Быть первой леди порой значит быть последним прибежищем. Однажды вечером, когда я сидела дома одна, мне написала в Твиттере одна молодая женщина. Я ей ответила. Поняла, что она в беде, попросила прислать номер телефона и позвонила ей. Едва расслышала в трубке тихие слова: “Хочу со всем покончить”. Мне не удалось разговорить ее, и я предложила написать мне о том, что она не сумела рассказать, и дала ей адрес своей электронной почты.
Получила я только обрывки фраз все в том же духе. У меня были ее координаты, и я передала их начальнику моей канцелярии Патрису Бьянкону, попросив привлечь к делу медицинскую и социальную службы Елисейского дворца. Во время переписки она в том числе сообщила адрес, по которому ее можно было найти. Странно, но эта дама, знаменитый профессор, почему-то очутилась в захудалой пригородной гостинице. На следующий день она прислала мне ужасное письмо: “Спасибо за все, Валери, и прощайте”.
Мы с Патрисом помчались в гостиницу, и он взломал дверь. Она казалась безжизненной. Пожарные[38] в последний момент сумели спасти ее, хотя она проглотила впечатляющий коктейль из моющих средств, медикаментов и алкоголя. Три месяца она пролежала в больнице.
Ирония судьбы: когда несколько месяцев спустя я угодила на больничную койку, она связалась со мной, чтобы поддержать. Мы стали регулярно переписываться. Но я постоянно задавала себе вопрос: может, зря я выловила в море бутылку с ее мольбой о спасении? Сделала бы она то, что сделала, если бы не знала, что я в курсе? Как знать? Быть первой леди значит во всеоружии встречать любую ситуацию.

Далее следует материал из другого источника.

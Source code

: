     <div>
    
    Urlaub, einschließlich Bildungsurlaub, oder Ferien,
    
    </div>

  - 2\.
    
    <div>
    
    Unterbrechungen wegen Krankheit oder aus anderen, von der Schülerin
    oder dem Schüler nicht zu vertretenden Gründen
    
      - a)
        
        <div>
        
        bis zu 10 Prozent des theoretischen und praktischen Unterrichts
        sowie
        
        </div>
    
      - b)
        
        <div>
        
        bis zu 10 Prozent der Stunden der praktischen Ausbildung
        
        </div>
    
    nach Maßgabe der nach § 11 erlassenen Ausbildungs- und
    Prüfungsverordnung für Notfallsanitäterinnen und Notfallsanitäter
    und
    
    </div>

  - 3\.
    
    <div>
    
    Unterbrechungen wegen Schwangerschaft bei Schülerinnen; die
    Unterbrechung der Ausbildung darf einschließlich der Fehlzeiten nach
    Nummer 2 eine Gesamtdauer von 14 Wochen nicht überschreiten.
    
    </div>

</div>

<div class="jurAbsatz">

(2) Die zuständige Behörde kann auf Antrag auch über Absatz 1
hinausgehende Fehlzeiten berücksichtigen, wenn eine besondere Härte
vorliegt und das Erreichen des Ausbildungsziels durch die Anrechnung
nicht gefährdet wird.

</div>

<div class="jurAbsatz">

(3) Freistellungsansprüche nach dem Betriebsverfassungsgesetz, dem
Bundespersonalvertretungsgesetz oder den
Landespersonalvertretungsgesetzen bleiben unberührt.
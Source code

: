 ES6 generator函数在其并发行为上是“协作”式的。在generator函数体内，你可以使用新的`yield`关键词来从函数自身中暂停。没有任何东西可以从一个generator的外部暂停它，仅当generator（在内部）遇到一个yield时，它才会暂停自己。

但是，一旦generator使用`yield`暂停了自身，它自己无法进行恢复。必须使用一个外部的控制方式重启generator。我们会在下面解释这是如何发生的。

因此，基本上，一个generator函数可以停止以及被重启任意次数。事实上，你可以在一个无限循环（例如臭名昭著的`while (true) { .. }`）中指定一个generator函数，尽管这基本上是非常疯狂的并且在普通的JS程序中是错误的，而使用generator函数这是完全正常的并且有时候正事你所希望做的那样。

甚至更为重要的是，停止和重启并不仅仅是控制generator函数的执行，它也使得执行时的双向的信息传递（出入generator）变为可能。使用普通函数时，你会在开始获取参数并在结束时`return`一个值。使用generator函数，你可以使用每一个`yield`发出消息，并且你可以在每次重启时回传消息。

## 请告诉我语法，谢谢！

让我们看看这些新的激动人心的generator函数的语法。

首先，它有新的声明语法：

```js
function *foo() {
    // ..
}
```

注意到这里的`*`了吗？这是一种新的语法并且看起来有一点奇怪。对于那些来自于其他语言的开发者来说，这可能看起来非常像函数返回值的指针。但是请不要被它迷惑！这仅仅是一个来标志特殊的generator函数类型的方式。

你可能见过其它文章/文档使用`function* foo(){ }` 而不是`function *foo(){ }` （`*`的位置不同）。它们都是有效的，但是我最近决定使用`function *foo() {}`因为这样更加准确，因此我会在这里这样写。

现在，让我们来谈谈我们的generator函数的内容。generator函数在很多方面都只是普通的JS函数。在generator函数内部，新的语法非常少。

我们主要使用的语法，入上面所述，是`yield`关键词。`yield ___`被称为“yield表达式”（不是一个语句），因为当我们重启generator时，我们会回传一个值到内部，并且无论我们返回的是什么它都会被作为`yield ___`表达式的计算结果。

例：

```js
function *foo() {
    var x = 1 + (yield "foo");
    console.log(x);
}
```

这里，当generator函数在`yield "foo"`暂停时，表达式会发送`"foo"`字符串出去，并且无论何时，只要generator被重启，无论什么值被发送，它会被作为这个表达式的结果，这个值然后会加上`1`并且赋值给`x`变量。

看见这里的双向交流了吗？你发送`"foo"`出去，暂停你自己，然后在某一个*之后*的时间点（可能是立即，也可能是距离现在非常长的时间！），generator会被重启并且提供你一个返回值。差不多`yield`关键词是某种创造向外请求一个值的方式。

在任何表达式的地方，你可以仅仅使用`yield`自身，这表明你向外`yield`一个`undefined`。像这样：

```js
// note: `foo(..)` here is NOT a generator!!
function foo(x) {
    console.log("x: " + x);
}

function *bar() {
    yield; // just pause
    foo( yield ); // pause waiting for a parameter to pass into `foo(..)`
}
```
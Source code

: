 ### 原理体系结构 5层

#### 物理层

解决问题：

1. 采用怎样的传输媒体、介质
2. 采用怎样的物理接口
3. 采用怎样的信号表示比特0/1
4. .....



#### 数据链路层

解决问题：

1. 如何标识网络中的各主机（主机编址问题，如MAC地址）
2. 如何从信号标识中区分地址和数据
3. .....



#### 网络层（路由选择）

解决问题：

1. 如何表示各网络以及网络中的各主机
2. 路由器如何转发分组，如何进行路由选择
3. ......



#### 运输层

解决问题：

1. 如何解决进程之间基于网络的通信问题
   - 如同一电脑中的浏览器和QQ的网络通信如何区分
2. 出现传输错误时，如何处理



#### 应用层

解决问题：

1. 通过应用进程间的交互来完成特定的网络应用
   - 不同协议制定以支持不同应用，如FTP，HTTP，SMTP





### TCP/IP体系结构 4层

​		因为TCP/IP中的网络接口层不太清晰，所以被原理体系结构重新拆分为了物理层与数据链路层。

В моей менее многочисленной, чем у предшественниц, команде, которую кое-кто критиковал за использование средств из общественных фондов, никто не сидел без работы. А ведь мой штат обходился государству дешевле, чем толпы сотрудников прежних первых леди. В течение двух лет мы получали неимоверное количество обращений. Постоянно. Порой совершенно неожиданных. Служащие Елисейского дворца несколько раз даже привлекали меня к составлению исков по поводу нарушений трудового законодательства. Они поняли, что я на их стороне.
Если благотворительные ассоциации оценили мою деятельность в роли первой леди, то общественное мнение было ко мне сурово. По мнению многих французов, я с первого дня была самозванкой, занимала место другой женщины, носившей всем известное имя и безупречной, как икона. С переездом в Елисейский дворец я оказалась под перекрестным огнем массмедиа и социальных сетей, они приписывали мне самые коварные замыслы. Постоянно появлялись сообщения о том, что меня вызывают в суд в связи с нецелевым использованием общественных фондов. Истина гласит, что со временем кожа дубеет, а сердце становится каменным. Однако если кто-то скажет вам, что ему все равно, популярен он или нет, знайте: этот человек лжет.
Например, в марте 2013 года, во время поездки Франсуа в Дижон, мне пришлось пережить несколько мучительных мгновений. Команда президента решила отправить его в двухдневное путешествие, чтобы он снова наладил отношения с народом: его рейтинг пребывал в состоянии свободного падения. Президента ждало полное фиаско, а меня – серия жестоких ударов. На улице к нему подошла пожилая женщина и сказала:
– Не женитесь на Валери, она нам не нравится.
Конечно, это было довольно бестактно, но свобода есть свобода. Это был сущий пустяк по сравнению с раздавшимся тотчас же громким хохотом Франсуа… Боже, как я его в тот момент ненавидела! Он побоялся сказать хоть что-нибудь в мою защиту, хоть одно осторожное слово, а ведь он так хорошо это умел. Я плакала, сидя перед телевизором. Ни разу я не оставила без ответа ни одно брошенное в его сторону презрительное или обидное слово, а он потешался над моей участью и изо всех сил старался уберечь остатки таявшей на глазах симпатии народа.